#### [Directions for this task]
Return all of the entries below exactly as they are given.

#### [Supplied material]

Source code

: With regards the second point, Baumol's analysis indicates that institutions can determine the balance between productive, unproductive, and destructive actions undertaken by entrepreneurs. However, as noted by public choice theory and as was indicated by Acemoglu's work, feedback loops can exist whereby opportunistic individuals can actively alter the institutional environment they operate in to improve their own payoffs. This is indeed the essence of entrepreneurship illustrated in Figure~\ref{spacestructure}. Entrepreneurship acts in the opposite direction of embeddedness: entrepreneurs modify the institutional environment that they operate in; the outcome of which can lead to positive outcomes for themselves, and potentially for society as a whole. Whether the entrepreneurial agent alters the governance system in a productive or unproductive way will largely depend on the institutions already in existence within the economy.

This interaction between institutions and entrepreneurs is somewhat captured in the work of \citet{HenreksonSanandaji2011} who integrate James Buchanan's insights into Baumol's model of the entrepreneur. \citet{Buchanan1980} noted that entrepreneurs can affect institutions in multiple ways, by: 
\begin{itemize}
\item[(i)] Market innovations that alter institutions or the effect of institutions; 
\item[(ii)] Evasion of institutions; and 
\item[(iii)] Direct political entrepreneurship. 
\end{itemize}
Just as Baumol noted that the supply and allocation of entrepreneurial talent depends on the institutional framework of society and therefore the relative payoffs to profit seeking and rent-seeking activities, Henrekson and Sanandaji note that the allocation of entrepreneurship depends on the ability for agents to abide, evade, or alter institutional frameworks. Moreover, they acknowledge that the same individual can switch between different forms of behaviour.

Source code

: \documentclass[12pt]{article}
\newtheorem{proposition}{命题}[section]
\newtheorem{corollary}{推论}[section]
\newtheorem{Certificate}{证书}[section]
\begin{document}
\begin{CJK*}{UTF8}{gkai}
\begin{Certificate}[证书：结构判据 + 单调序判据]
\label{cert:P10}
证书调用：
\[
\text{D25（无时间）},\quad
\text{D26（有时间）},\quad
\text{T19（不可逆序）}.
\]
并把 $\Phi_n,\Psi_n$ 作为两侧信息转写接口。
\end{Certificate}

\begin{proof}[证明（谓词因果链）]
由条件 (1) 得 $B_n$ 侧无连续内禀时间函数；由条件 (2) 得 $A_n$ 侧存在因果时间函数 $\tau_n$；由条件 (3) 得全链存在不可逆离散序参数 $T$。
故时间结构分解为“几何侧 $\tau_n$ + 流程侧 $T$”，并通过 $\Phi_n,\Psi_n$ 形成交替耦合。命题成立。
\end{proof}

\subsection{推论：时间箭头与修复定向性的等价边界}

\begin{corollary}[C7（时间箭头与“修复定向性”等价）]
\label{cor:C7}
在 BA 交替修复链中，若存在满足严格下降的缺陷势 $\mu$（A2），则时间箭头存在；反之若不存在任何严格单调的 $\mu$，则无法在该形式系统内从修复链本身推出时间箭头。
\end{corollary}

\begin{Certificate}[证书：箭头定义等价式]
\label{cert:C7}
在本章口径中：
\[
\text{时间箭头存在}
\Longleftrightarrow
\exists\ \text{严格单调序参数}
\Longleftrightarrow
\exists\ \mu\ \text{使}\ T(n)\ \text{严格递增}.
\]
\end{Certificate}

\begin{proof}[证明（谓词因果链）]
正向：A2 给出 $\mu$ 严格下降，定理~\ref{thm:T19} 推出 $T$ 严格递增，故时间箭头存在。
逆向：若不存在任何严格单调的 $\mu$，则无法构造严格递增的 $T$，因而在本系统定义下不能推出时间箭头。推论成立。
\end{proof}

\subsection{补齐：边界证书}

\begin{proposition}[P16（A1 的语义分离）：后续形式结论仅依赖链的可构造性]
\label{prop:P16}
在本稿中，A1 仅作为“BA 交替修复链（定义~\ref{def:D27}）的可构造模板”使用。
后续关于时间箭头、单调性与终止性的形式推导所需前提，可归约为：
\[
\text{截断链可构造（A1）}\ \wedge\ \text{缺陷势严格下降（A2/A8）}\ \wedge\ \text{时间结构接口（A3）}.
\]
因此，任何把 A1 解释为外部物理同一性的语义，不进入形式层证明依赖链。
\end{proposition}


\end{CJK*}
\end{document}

#### [Response]
Source code

: With regards the second point, Baumol's analysis indicates that institutions can determine the balance between productive, unproductive, and destructive actions undertaken by entrepreneurs. However, as noted by public choice theory and as was indicated by Acemoglu's work, feedback loops can exist whereby opportunistic individuals can actively alter the institutional environment they operate in to improve their own payoffs. This is indeed the essence of entrepreneurship illustrated in Figure~\ref{spacestructure}. Entrepreneurship acts in the opposite direction of embeddedness: entrepreneurs modify the institutional environment that they operate in; the outcome of which can lead to positive outcomes for themselves, and potentially for society as a whole. Whether the entrepreneurial agent alters the governance system in a productive or unproductive way will largely depend on the institutions already in existence within the economy.

This interaction between institutions and entrepreneurs is somewhat captured in the work of \citet{HenreksonSanandaji2011} who integrate James Buchanan's insights into Baumol's model of the entrepreneur. \citet{Buchanan1980} noted that entrepreneurs can affect institutions in multiple ways, by: 
\begin{itemize}
\item[(i)] Market innovations that alter institutions or the effect of institutions; 
\item[(ii)] Evasion of institutions; and 
\item[(iii)] Direct political entrepreneurship. 
\end{itemize}
Just as Baumol noted that the supply and allocation of entrepreneurial talent depends on the institutional framework of society and therefore the relative payoffs to profit seeking and rent-seeking activities, Henrekson and Sanandaji note that the allocation of entrepreneurship depends on the ability for agents to abide, evade, or alter institutional frameworks. Moreover, they acknowledge that the same individual can switch between different forms of behaviour.

Source code

: \documentclass[12pt]{article}
\newtheorem{proposition}{命题}[section]
\newtheorem{corollary}{推论}[section]
\newtheorem{Certificate}{证书}[section]
\begin{document}
\begin{CJK*}{UTF8}{gkai}
\begin{Certificate}[证书：结构判据 + 单调序判据]
\label{cert:P10}
证书调用：
\[
\text{D25（无时间）},\quad
\text{D26（有时间）},\quad
\text{T19（不可逆序）}.
\]
并把 $\Phi_n,\Psi_n$ 作为两侧信息转写接口。
\end{Certificate}

\begin{proof}[证明（谓词因果链）]
由条件 (1) 得 $B_n$ 侧无连续内禀时间函数；由条件 (2) 得 $A_n$ 侧存在因果时间函数 $\tau_n$；由条件 (3) 得全链存在不可逆离散序参数 $T$。
故时间结构分解为“几何侧 $\tau_n$ + 流程侧 $T$”，并通过 $\Phi_n,\Psi_n$ 形成交替耦合。命题成立。
\end{proof}

\subsection{推论：时间箭头与修复定向性的等价边界}

\begin{corollary}[C7（时间箭头与“修复定向性”等价）]
\label{cor:C7}
在 BA 交替修复链中，若存在满足严格下降的缺陷势 $\mu$（A2），则时间箭头存在；反之若不存在任何严格单调的 $\mu$，则无法在该形式系统内从修复链本身推出时间箭头。
\end{corollary}

\begin{Certificate}[证书：箭头定义等价式]
\label{cert:C7}
在本章口径中：
\[
\text{时间箭头存在}
\Longleftrightarrow
\exists\ \text{严格单调序参数}
\Longleftrightarrow
\exists\ \mu\ \text{使}\ T(n)\ \text{严格递增}.
\]
\end{Certificate}

\begin{proof}[证明（谓词因果链）]
正向：A2 给出 $\mu$ 严格下降，定理~\ref{thm:T19} 推出 $T$ 严格递增，故时间箭头存在。
逆向：若不存在任何严格单调的 $\mu$，则无法构造严格递增的 $T$，因而在本系统定义下不能推出时间箭头。推论成立。
\end{proof}

\subsection{补齐：边界证书}

\begin{proposition}[P16（A1 的语义分离）：后续形式结论仅依赖链的可构造性]
\label{prop:P16}
在本稿中，A1 仅作为“BA 交替修复链（定义~\ref{def:D27}）的可构造模板”使用。
后续关于时间箭头、单调性与终止性的形式推导所需前提，可归约为：
\[
\text{截断链可构造（A1）}\ \wedge\ \text{缺陷势严格下降（A2/A8）}\ \wedge\ \text{时间结构接口（A3）}.
\]
因此，任何把 A1 解释为外部物理同一性的语义，不进入形式层证明依赖链。
\end{proposition}


\end{CJK*}
\end{document}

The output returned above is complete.